Mes amis, nous sommes en train de gagner la bataille idéologique, la bataille métapolitique !
Lundi matin sortira sur les tables de toutes les librairies, le « Livre noir de la révolution française » dans lequel quarante des plus belles épées de l'historiographie française s'attaquent à ce crime honteux contre notre pays, contre notre roi ! Mes amis, toutes les batailles politiques sont précédées de batailles, de victoires métapolitiques ! Pour remporter la prochaine victoire, politique celle-là, alors il faudra que, comme ce soir, vous vous groupiez autour des organisations, des agences de presse, des journaux, des initiatives, en provinces comme à Paris, qui fonctionnent !
Et je vais maintenant passer la parole à « Portemont », animateur des « Manants du Roi » qui sont ici et qui nous honorent toujours de leur présence et qui rendent compte de nos activités, nous royalistes français, avec beaucoup de fidélité, beaucoup d'humour et beaucoup de finesse.. »
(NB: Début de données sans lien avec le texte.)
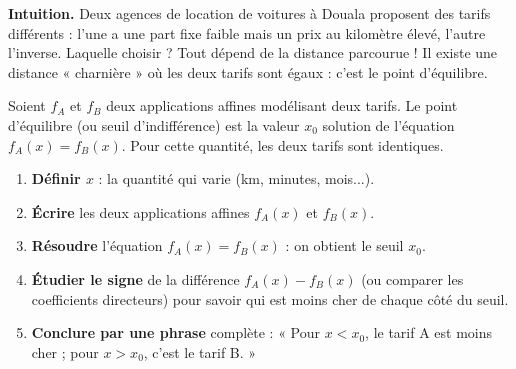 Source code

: \documentclass[11pt]{article}
\newcommand{\cle}[1]{{\popxbold\color{popdark}#1}}
\begin{document}
\textbf{Intuition.} Deux agences de location de voitures à Douala proposent des tarifs différents : l'une a une part fixe faible mais un prix au kilomètre élevé, l'autre l'inverse. Laquelle choisir ? Tout dépend de la distance parcourue ! Il existe une distance « charnière » où les deux tarifs sont égaux : c'est le \cle{point d'équilibre}.

\begin{definition}
Soient $f_A$ et $f_B$ deux applications affines modélisant deux tarifs. Le \cle{point d'équilibre} (ou seuil d'indifférence) est la valeur $x_0$ solution de l'équation $f_A(x) = f_B(x)$. Pour cette quantité, les deux tarifs sont identiques.
\end{definition}

\begin{methode}
\begin{enumerate}
\item \textbf{Définir $x$} : la quantité qui varie (km, minutes, mois...).
\item \textbf{Écrire} les deux applications affines $f_A(x)$ et $f_B(x)$.
\item \textbf{Résoudre} l'équation $f_A(x) = f_B(x)$ : on obtient le seuil $x_0$.
\item \textbf{Étudier le signe} de la différence $f_A(x) - f_B(x)$ (ou comparer les coefficients directeurs) pour savoir qui est moins cher de chaque côté du seuil.
\item \textbf{Conclure par une phrase} complète : « Pour $x < x_0$, le tarif A est moins cher ; pour $x > x_0$, c'est le tarif B. »
\end{enumerate}
\end{methode}
\end{document}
« Vous remercier tous et merci Sébastien. Sébastien ne m'a pas coupé la tête... mais coupé un peu l'herbe sous les pieds... Il a rappelé fort justement que c'est ici que tout a commencé. C'est ce point que je voudrais développer. Ici ont pris naissance, ont germé toutes les barbaries qui ont dévalé sur le XIX siècle, sur le XXe siècle et qui se poursuivent au XXIe siècle. Nous ne faisons pas une mémoire passéiste, à la mémoire d'un roi. Nous prenons en compte toute la réalité de toutes les victimes de la Terreur et surtout, surtout, nous voulons que vous vous souveniez que cette Terreur, qui est née, je dirais dans des esprits et dans des têtes françaises, a envahi la planète et qu'elle continue toujours ! La moindre des choses c'est que nous nous battions, tous, tous ensemble pour inverser ce phénomène !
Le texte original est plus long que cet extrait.